_SUPPLIED ENTRIES_.
==*==
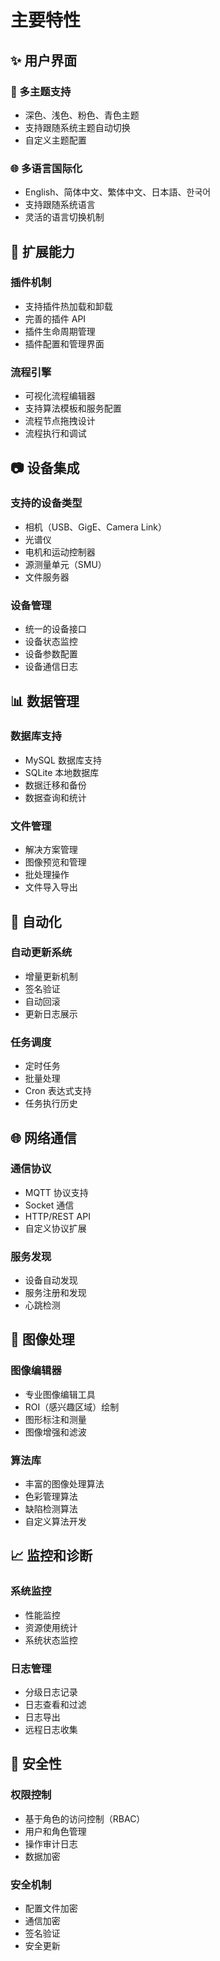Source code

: # 主要特性

## ✨ 用户界面

### 🎨 多主题支持
- 深色、浅色、粉色、青色主题
- 支持跟随系统主题自动切换
- 自定义主题配置

### 🌐 多语言国际化
- English、简体中文、繁体中文、日本語、한국어
- 支持跟随系统语言
- 灵活的语言切换机制

## 🔌 扩展能力

### 插件机制
- 支持插件热加载和卸载
- 完善的插件 API
- 插件生命周期管理
- 插件配置和管理界面

### 流程引擎
- 可视化流程编辑器
- 支持算法模板和服务配置
- 流程节点拖拽设计
- 流程执行和调试

## 📷 设备集成

### 支持的设备类型
- 相机（USB、GigE、Camera Link）
- 光谱仪
- 电机和运动控制器
- 源测量单元（SMU）
- 文件服务器

### 设备管理
- 统一的设备接口
- 设备状态监控
- 设备参数配置
- 设备通信日志

## 📊 数据管理

### 数据库支持
- MySQL 数据库支持
- SQLite 本地数据库
- 数据迁移和备份
- 数据查询和统计

### 文件管理
- 解决方案管理
- 图像预览和管理
- 批处理操作
- 文件导入导出

## 🔄 自动化

### 自动更新系统
- 增量更新机制
- 签名验证
- 自动回滚
- 更新日志展示

### 任务调度
- 定时任务
- 批量处理
- Cron 表达式支持
- 任务执行历史

## 🌐 网络通信

### 通信协议
- MQTT 协议支持
- Socket 通信
- HTTP/REST API
- 自定义协议扩展

### 服务发现
- 设备自动发现
- 服务注册和发现
- 心跳检测

## 🎯 图像处理

### 图像编辑器
- 专业图像编辑工具
- ROI（感兴趣区域）绘制
- 图形标注和测量
- 图像增强和滤波

### 算法库
- 丰富的图像处理算法
- 色彩管理算法
- 缺陷检测算法
- 自定义算法开发

## 📈 监控和诊断

### 系统监控
- 性能监控
- 资源使用统计
- 系统状态监控

### 日志管理
- 分级日志记录
- 日志查看和过滤
- 日志导出
- 远程日志收集

## 🔐 安全性

### 权限控制
- 基于角色的访问控制（RBAC）
- 用户和角色管理
- 操作审计日志
- 数据加密

### 安全机制
- 配置文件加密
- 通信加密
- 签名验证
- 安全更新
==*==
_WHAT TO WORK ON_.
Repeat every line above precisely; pictures do not belong in the copy.

_WRITTEN REPLY_.
Source code

: # 主要特性

## ✨ 用户界面

### 🎨 多主题支持
- 深色、浅色、粉色、青色主题
- 支持跟随系统主题自动切换
- 自定义主题配置

### 🌐 多语言国际化
- English、简体中文、繁体中文、日本語、한국어
- 支持跟随系统语言
- 灵活的语言切换机制

## 🔌 扩展能力

### 插件机制
- 支持插件热加载和卸载
- 完善的插件 API
- 插件生命周期管理
- 插件配置和管理界面

### 流程引擎
- 可视化流程编辑器
- 支持算法模板和服务配置
- 流程节点拖拽设计
- 流程执行和调试

## 📷 设备集成

### 支持的设备类型
- 相机（USB、GigE、Camera Link）
- 光谱仪
- 电机和运动控制器
- 源测量单元（SMU）
- 文件服务器

### 设备管理
- 统一的设备接口
- 设备状态监控
- 设备参数配置
- 设备通信日志

## 📊 数据管理

### 数据库支持
- MySQL 数据库支持
- SQLite 本地数据库
- 数据迁移和备份
- 数据查询和统计

### 文件管理
- 解决方案管理
- 图像预览和管理
- 批处理操作
- 文件导入导出

## 🔄 自动化

### 自动更新系统
- 增量更新机制
- 签名验证
- 自动回滚
- 更新日志展示

### 任务调度
- 定时任务
- 批量处理
- Cron 表达式支持
- 任务执行历史

## 🌐 网络通信

### 通信协议
- MQTT 协议支持
- Socket 通信
- HTTP/REST API
- 自定义协议扩展

### 服务发现
- 设备自动发现
- 服务注册和发现
- 心跳检测

## 🎯 图像处理

### 图像编辑器
- 专业图像编辑工具
- ROI（感兴趣区域）绘制
- 图形标注和测量
- 图像增强和滤波

### 算法库
- 丰富的图像处理算法
- 色彩管理算法
- 缺陷检测算法
- 自定义算法开发

## 📈 监控和诊断

### 系统监控
- 性能监控
- 资源使用统计
- 系统状态监控

### 日志管理
- 分级日志记录
- 日志查看和过滤
- 日志导出
- 远程日志收集

## 🔐 安全性

### 权限控制
- 基于角色的访问控制（RBAC）
- 用户和角色管理
- 操作审计日志
- 数据加密

### 安全机制
- 配置文件加密
- 通信加密
- 签名验证
- 安全更新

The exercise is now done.